Maria menekankan, pernikahan bukan solusi bagi masalah anak. Yang harus dilakukan orangtua adalah memberikan pengasuhan yang baik.
Kondisi jasmani, rohani, dan mental anak yang belum siap menghadapi kehidupan perkawinan bisa berdampak negatif. Dampak itu antara lain putus sekolah, menambah beban ekonomi keluarga, kekurangan gizi bagi anak perempuan yang tengah hamil, dan bayi yang lahir cacat. Berdasarkan data Komisi Nasional Antikekerasan terhadap Perempuan, 50 persen ibu yang meninggal ketika melahirkan berusia di bawah 18 tahun.
Alternatif lain
Meski Mahkamah Konstitusi menolak merevisi UU No 1/1974 tentang Perkawinan, terutama Pasal 7 yang mengatakan bahwa usia minimal calon mempelai perempuan adalah 16 tahun dan laki-laki 19 tahun, berbagai kementerian dan lembaga telah mengambil beberapa langkah alternatif dalam upaya pencegahan perkawinan dini.

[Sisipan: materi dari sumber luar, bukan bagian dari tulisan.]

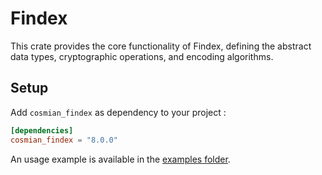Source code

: # Findex

This crate provides the core functionality of Findex, defining the abstract data types, cryptographic operations, and encoding algorithms.

## Setup

Add `cosmian_findex` as dependency to your project :

```toml
[dependencies]
cosmian_findex = "8.0.0"
```

An usage example is available in the [examples folder](./examples).
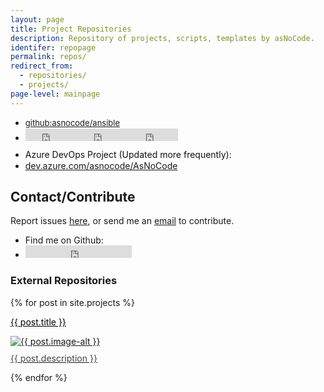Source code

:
 ```yaml
---
layout: page
title: Project Repositories
description: Repository of projects, scripts, templates by asNoCode.
identifer: repopage
permalink: repos/
redirect_from:
  - repositories/
  - projects/
page-level: mainpage
---
```


<ul class="actions" style="margin-bottom: 5px; padding-bottom: 5px;">
    <li style="height: 18; vertical-align: top;"><a href="https://github.com/asnocode/ansible" style="font-size: small;" class="tag_marker"> <span>github:asnocode/ansible</span></a></li>
    <li><iframe src="https://ghbtns.com/github-btn.html?user=asnocode&repo=ansible&type=star&count=true" frameborder="0" scrolling="0" width="78" height="20" title="GitHub"></iframe><iframe src="https://ghbtns.com/github-btn.html?user=asnocode&repo=ansible&type=watch&count=true&v=2" frameborder="0" scrolling="0" width="88" height="20" title="GitHub"></iframe><iframe src="https://ghbtns.com/github-btn.html?user=asnocode&repo=ansible&type=fork&count=true" frameborder="0" scrolling="0" width="78" height="20" title="GitHub"></iframe></li>
</ul>
<ul class="actions" style="margin-top: 0; padding-top: 0;">
    <li style="height: 18; vertical-align: top;"><a style="cursor: text; color: #111;" > <span>Azure DevOps Project (Updated more frequently): </span></a></li>
    <li style="margin-right: 0px; padding-right: 0px;"><a style="margin-right: 0px; padding-right: 0px;" href="https://dev.azure.com/asnocode/AsNoCode" class="tag_btn"><span>dev.azure.com/asnocode/AsNoCode</span></a></li>
</ul>


## Contact/Contribute

Report issues [here](https://github.com/asnocode/asnocode.gitlab.io/issues), or send me an [email](mailto:cloud@asnocode.com?subject=[GitHub]%20asnocode.github.io) to contribute.

<ul class="actions">
<li>Find me on Github: </li>
<li><iframe src="https://ghbtns.com/github-btn.html?user=kristinevog&type=follow&count=true" frameborder="0" scrolling="0" width="170" height="20" title="GitHub"></iframe></li>
</ul>

### External Repositories
<div  class="posts">
{% for post in site.projects %}
<article>
    <p><a style="color: black; font-weight: 400;" href="{{ post.url  | absolute_url }}">{{ post.title }}</a></p>
            <a href="{{ post.url  | absolute_url }}" class="image">
                <picture>
                <source data-srcset="{{ post.image-webp | absolute_url }}" type="image/webp" >
                <source data-srcset="{{ post.image | absolute_url }}" type="image/jpeg" > 
                <img src="{{ post.image-thumb | absolute_url }}" alt="{{ post.image-alt }}" data-src="{{ post.image | absolute_url }}"  class="lazyload" />
                </picture> 
                <p style="margin-top: 10px; color: #444444;">{{ post.description }}</p>
            </a>
        </article>
  {% endfor %}
</div>

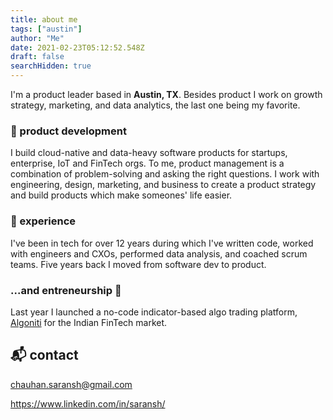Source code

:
 ```yaml
---
title: about me
tags: ["austin"]
author: "Me"
date: 2021-02-23T05:12:52.548Z
draft: false
searchHidden: true
---
```


I'm a product leader based in **Austin, TX**. Besides product I work on growth strategy, marketing, and data analytics, the last one being my favorite.

### :octopus: product development

I build cloud-native and data-heavy software products for startups, enterprise, IoT and FinTech orgs. To me, product management is a combination of problem-solving and asking the right questions. I work with engineering, design, marketing, and business to create a product strategy and build products which make someones' life easier.

### :snail: experience

I've been in tech for over 12 years during which I've written code, worked with engineers and CXOs, performed data analysis, and coached scrum teams. Five years back I moved from software dev to product.

### ...and entreneurship :baby_chick:

Last year I launched a no-code indicator-based algo trading platform, [Algoniti](https://www.algoniti.com/) for the Indian FinTech market.

## :mailbox_with_mail: contact

chauhan.saransh@gmail.com

https://www.linkedin.com/in/saransh/
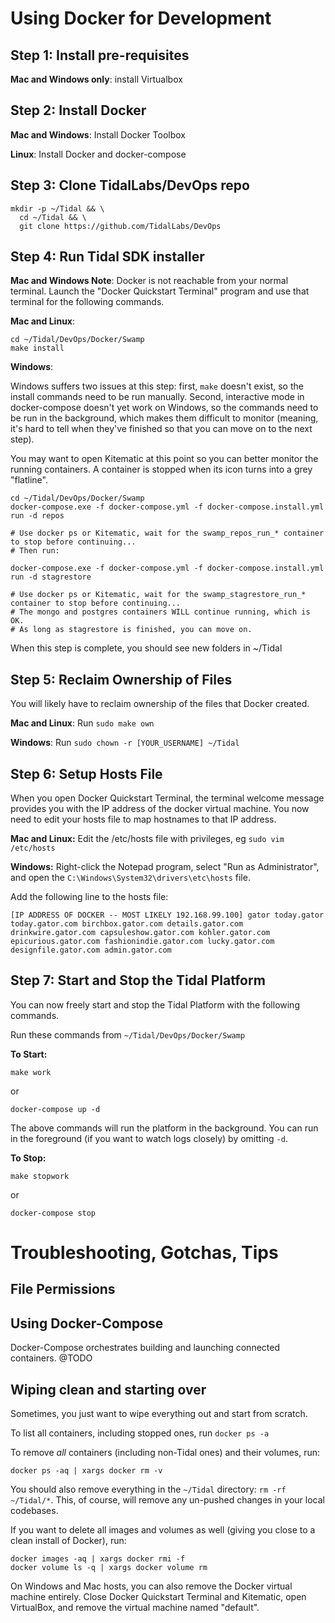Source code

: Using Docker for Development
============================

Step 1: Install pre-requisites
------------------------------

**Mac and Windows only**: install Virtualbox

Step 2: Install Docker
----------------------

**Mac and Windows**: Install Docker Toolbox

**Linux**: Install Docker and docker-compose

Step 3: Clone TidalLabs/DevOps repo
-----------------------------------

```
mkdir -p ~/Tidal && \
  cd ~/Tidal && \
  git clone https://github.com/TidalLabs/DevOps
```

Step 4: Run Tidal SDK installer
-------------------------------

**Mac and Windows Note**: Docker is not reachable from your normal terminal. 
Launch the "Docker Quickstart Terminal" program and use that terminal for the following commands.

**Mac and Linux**:
```
cd ~/Tidal/DevOps/Docker/Swamp
make install
```

**Windows**:

Windows suffers two issues at this step: first, `make` doesn't exist, so the install commands need to be run manually. Second, interactive mode in docker-compose doesn't yet work on Windows, so the commands need to be run in the background, which makes them difficult to monitor (meaning, it's hard to tell when they've finished so that you can move on to the next step).

You may want to open Kitematic at this point so you can better monitor the running containers. A container is stopped when its icon turns into a grey "flatline".


```
cd ~/Tidal/DevOps/Docker/Swamp
docker-compose.exe -f docker-compose.yml -f docker-compose.install.yml run -d repos

# Use docker ps or Kitematic, wait for the swamp_repos_run_* container to stop before continuing...
# Then run:

docker-compose.exe -f docker-compose.yml -f docker-compose.install.yml run -d stagrestore

# Use docker ps or Kitematic, wait for the swamp_stagrestore_run_* container to stop before continuing...
# The mongo and postgres containers WILL continue running, which is OK. 
# As long as stagrestore is finished, you can move on.
```

When this step is complete, you should see new folders in ~/Tidal

Step 5: Reclaim Ownership of Files
----------------------------------

You will likely have to reclaim ownership of the files that Docker created.

**Mac and Linux**: Run `sudo make own`

**Windows**: Run `sudo chown -r [YOUR_USERNAME] ~/Tidal`

Step 6: Setup Hosts File
------------------------

When you open Docker Quickstart Terminal, the terminal welcome message provides you with the IP address of the docker virtual machine. You now need to edit your hosts file to map hostnames to that IP address.

**Mac and Linux:** Edit the /etc/hosts file with privileges, eg `sudo vim /etc/hosts` 

**Windows:** Right-click the Notepad program, select "Run as Administrator", and open the `C:\Windows\System32\drivers\etc\hosts` file.

Add the following line to the hosts file:

    [IP ADDRESS OF DOCKER -- MOST LIKELY 192.168.99.100] gator today.gator today.gator.com birchbox.gator.com details.gator.com drinkwire.gator.com capsuleshow.gator.com kohler.gator.com epicurious.gator.com fashionindie.gator.com lucky.gator.com designfile.gator.com admin.gator.com 

Step 7: Start and Stop the Tidal Platform
-----------------------------------------

You can now freely start and stop the Tidal Platform with the following commands. 

Run these commands from `~/Tidal/DevOps/Docker/Swamp`

**To Start:**

    make work

or

    docker-compose up -d

The above commands will run the platform in the background. You can run in the foreground (if you want to watch logs closely) by omitting `-d`.

**To Stop:**

    make stopwork

or

    docker-compose stop


Troubleshooting, Gotchas, Tips
==============================

File Permissions
----------------

Using Docker-Compose
--------------------

Docker-Compose orchestrates building and launching connected containers.
@TODO

Wiping clean and starting over
------------------------------

Sometimes, you just want to wipe everything out and start from scratch. 

To list all containers, including stopped ones, run `docker ps -a`

To remove *all* containers (including non-Tidal ones) and their volumes, run:

    docker ps -aq | xargs docker rm -v

You should also remove everything in the `~/Tidal` directory: `rm -rf ~/Tidal/*`. This, of course, will remove any un-pushed changes in your local codebases.

If you want to delete all images and volumes as well (giving you close to a clean install of Docker), run:

    docker images -aq | xargs docker rmi -f
    docker volume ls -q | xargs docker volume rm 

On Windows and Mac hosts, you can also remove the Docker virtual machine entirely. Close Docker Quickstart Terminal and Kitematic, open VirtualBox, and remove the virtual machine named "default".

Langkah pertama adalah kerja sama antara Badan Kependudukan dan Keluarga Berencana Nasional dengan Kementerian Agama untuk mengadakan penyuluhan kepada para anggota staf Kantor Urusan Agama agar tidak menerima permohonan menikah dari calon mempelai perempuan yang berusia kurang dari 21 tahun (Kompas, 11/2). Hal ini untuk menurunkan persentase perkawinan pertama yang berlangsung pada umur 15 tahun hingga 19 tahun yang menurut data Kementerian Kesehatan berjumlah 41,9 persen dari total perkawinan di Indonesia setiap tahun.
Sekretaris Kementerian Pemberdayaan Perempuan dan Perlindungan Anak (KPPPA) Wahyu Hartomo menjelaskan, pihaknya bekerja sama dengan pemerintah daerah untuk membuat kabupaten/kota layak anak (KLA). Indikatornya antara lain tidak ada perkawinan dini, wajib belajar 12 tahun terpenuhi, dan anak tumbuh di lingkungan yang aman serta nyaman.

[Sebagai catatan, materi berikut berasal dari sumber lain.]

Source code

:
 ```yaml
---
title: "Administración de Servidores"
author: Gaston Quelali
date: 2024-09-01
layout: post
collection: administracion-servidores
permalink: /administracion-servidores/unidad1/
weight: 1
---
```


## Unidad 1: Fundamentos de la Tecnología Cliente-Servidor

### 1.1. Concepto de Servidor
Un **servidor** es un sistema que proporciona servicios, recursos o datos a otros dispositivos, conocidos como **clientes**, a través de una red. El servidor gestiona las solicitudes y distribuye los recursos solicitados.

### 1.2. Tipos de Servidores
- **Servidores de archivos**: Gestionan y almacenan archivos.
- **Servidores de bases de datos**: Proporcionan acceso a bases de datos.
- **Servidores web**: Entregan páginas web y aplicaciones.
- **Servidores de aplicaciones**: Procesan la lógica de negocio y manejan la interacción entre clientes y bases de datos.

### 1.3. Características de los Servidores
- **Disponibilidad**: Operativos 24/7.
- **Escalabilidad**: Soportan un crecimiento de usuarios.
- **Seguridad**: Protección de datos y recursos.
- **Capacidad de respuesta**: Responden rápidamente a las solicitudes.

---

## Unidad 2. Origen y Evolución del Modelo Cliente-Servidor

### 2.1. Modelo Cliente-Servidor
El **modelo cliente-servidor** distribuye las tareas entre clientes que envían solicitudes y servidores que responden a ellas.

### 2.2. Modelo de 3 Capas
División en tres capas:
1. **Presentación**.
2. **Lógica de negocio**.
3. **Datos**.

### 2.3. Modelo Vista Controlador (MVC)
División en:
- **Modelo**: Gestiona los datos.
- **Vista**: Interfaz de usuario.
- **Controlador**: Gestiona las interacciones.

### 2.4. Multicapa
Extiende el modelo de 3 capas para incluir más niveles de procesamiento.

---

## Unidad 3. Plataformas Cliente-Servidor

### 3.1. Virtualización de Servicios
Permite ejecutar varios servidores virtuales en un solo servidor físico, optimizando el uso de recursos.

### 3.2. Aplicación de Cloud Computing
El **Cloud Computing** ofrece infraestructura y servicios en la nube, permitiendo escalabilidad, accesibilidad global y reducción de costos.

Selain itu, KPPPA bekerja sama dengan Forum Anak Nasional untuk mengadakan program tutor sebaya kepada anak-anak dan remaja dengan tujuan memberi pemahaman atas pentingnya pendidikan serta bahaya perkawinan dini. "Kalau menunggu revisi UU Perkawinan akan memakan waktu lama, sementara masalah perkawinan dini sangat mendesak untuk diselesaikan," ujar Wahyu.

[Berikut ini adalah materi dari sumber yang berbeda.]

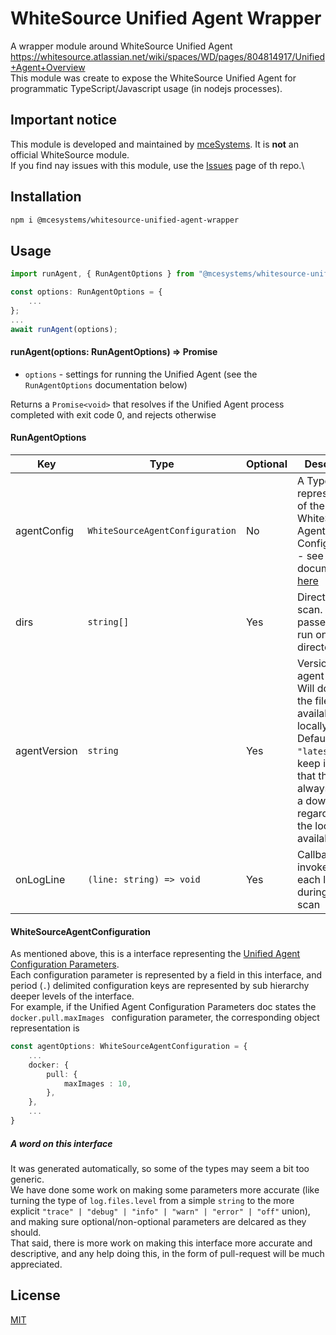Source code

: # WhiteSource Unified Agent Wrapper
A wrapper module around WhiteSource Unified Agent https://whitesource.atlassian.net/wiki/spaces/WD/pages/804814917/Unified+Agent+Overview \
This module was create to expose the WhiteSource Unified Agent for programmatic TypeScript/Javascript usage (in nodejs processes).

## Important notice
This module is developed and maintained by [mceSystems](https://github.com/mceSystems). It is __not__ an official WhiteSource module. \
If you find nay issues with this module, use the [Issues](https://github.com/mceSystems/whitesource-unified-agent-wrapper/issues) page of th repo.\ 

## Installation
``` sh
npm i @mcesystems/whitesource-unified-agent-wrapper
```

## Usage
``` ts
import runAgent, { RunAgentOptions } from "@mcesystems/whitesource-unified-agent-wrapper";

const options: RunAgentOptions = {
	...
};
...
await runAgent(options);
```

#### runAgent(options: RunAgentOptions) => Promise<void>
- `options` - settings for running the Unified Agent (see the `RunAgentOptions` documentation below)

Returns a `Promise<void>` that resolves if the Unified Agent process completed with exit code 0, and rejects otherwise

#### RunAgentOptions
|Key|Type|Optional|Description|
|---|----|--------|-----------|
|agentConfig|`WhiteSourceAgentConfiguration`|No|A TypeScript representation of the WhiteSource Agent Configuration - see documentation [here](https://whitesource.atlassian.net/wiki/spaces/WD/pages/1544880156/Unified+Agent+Configuration+Parameters)|
|dirs|`string[]`|Yes|Directories to scan. If not passed, will run on current directory|
|agentVersion|`string`|Yes|Version of the agent to run. Will download the file if not available locally. Defaults to `"latest"` but keep in mind that this will always trigger a download, regardless to the locally available files|
|onLogLine|`(line: string) => void`|Yes|Callback to be invoked on each log line during the scan|



#### WhiteSourceAgentConfiguration
As mentioned above, this is a interface representing the [Unified Agent Configuration Parameters](https://whitesource.atlassian.net/wiki/spaces/WD/pages/1544880156/Unified+Agent+Configuration+Parameters).\
Each configuration parameter is represented by a field in this interface, and period (`.`) delimited configuration keys are represented by sub hierarchy deeper levels of the interface. \
For example, if the Unified Agent Configuration Parameters doc states the `docker.pull.maxImages ` configuration parameter, the corresponding object representation is
``` ts
const agentOptions: WhiteSourceAgentConfiguration = {
	...
	docker: {
		pull: {
			maxImages : 10,
		},
	},
	...
}
```

##### A word on this interface
It was generated automatically, so some of the types may seem a bit too generic.\
We have done some work on making some parameters more accurate (like turning the type of `log.files.level` from a simple `string` to the more explicit `"trace" | "debug" | "info" | "warn" | "error" | "off"` union), and making sure optional/non-optional parameters are delcared as they should.\
That said, there is more work on making this interface more accurate and descriptive, and any help doing this, in the form of pull-request will be much appreciated.


## License
[MIT](./LICENSE)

Namun, Maria mengatakan bahwa program beberapa kementerian dan lembaga saja tidak cukup. Diperlukan gerakan penyadaran masyarakat, terutama para orangtua mengenai kerugian perkawinan dini. KUA, sekolah, dan KLA merupakan jalur formal. "Harus ada pendekatan ke jalur nonformal karena umumnya perkawinan dini berbentuk siri dan tidak tercatat oleh negara," kata Maria.